When Moses received the Ten Commandments, when Hatshepsut ruled Egypt, when the Phoenicians were developing their alphabet, The Senator was a young tree. When Jesus was born, it was nearly 1500 years old.
It was the largest pond cypress in the United States, the largest native tree in Florida, and possibly the largest tree of any sort east of the Mississippi. The oldest of its species in the United States, and one of the oldest trees in the world, it had stood for some 3500 years in what is now a small park near our home. It was even older than Te Matua Ngahere, which we travelled to the ends of the earth to see.

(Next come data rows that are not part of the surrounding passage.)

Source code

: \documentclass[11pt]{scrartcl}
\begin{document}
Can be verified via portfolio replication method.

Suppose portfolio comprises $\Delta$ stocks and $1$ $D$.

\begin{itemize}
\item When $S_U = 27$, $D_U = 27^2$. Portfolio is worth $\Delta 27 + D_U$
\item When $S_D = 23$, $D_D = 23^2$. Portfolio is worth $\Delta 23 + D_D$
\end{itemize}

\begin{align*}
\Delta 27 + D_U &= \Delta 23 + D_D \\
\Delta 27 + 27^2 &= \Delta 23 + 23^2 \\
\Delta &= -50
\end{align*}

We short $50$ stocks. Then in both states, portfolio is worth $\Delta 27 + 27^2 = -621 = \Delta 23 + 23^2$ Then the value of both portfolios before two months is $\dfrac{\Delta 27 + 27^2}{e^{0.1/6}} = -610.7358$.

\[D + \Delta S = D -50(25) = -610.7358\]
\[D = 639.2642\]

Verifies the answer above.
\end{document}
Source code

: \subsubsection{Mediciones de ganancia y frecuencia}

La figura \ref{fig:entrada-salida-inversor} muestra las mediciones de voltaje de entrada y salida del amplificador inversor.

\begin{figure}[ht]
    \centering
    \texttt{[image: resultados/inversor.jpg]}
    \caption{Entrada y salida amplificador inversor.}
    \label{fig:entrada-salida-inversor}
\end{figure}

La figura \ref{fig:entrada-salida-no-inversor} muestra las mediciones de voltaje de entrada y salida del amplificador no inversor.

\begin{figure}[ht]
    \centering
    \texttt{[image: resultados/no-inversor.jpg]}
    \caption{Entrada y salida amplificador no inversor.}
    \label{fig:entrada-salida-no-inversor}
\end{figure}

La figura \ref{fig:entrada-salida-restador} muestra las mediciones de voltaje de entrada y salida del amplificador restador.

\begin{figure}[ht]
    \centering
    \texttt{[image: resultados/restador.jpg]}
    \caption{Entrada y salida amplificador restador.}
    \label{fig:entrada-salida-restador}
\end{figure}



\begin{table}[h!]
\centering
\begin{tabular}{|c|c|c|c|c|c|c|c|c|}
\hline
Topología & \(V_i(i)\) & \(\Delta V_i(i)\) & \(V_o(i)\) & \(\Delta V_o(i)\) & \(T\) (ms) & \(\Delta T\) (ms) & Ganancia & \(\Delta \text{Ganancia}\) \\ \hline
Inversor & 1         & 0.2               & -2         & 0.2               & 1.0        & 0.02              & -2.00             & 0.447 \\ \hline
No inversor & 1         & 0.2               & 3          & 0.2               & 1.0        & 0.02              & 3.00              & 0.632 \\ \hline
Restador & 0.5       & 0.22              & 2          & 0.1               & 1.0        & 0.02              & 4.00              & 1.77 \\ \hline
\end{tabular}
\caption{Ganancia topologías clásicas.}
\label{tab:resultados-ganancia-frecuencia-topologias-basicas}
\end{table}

We enjoyed visiting The Senator, and would have done so more often had the park not had a reputation for some nefarious goings-on at the time our children were young. I can't access our own pictures at the moment, but there's picture in the Wikipedia article that looks much like ours, only with different people standing in front of the tree. (You might have to wait till the blackout is over to see it.)
But the tree that was 2500 years old at the time of the Norman Conquest is no more. The Senator was destroyed by fire yesterday, January 16, 2012. Officially, arson has been ruled out, but I agree with Beth Kassab's call for a more serious investigation. It is too easy to attribute the death of the elderly to natural causes. Such a venerable being deserves better.
UPDATE, February 28: Remember the "nefarious goings-on" I mentioned above? Apparently they haven't improved in the last 25 years.
A 26-year-old woman has now been arrested and charged with setting the fire that destroyed the Senator. From the Orlando Sentinel article:
[S]he told authorities she did it because she was wanted light to see the drugs she was doing ... [She] took photos of the flames with her cellphone ... She did not call the Fire Department or 911 to report the fire.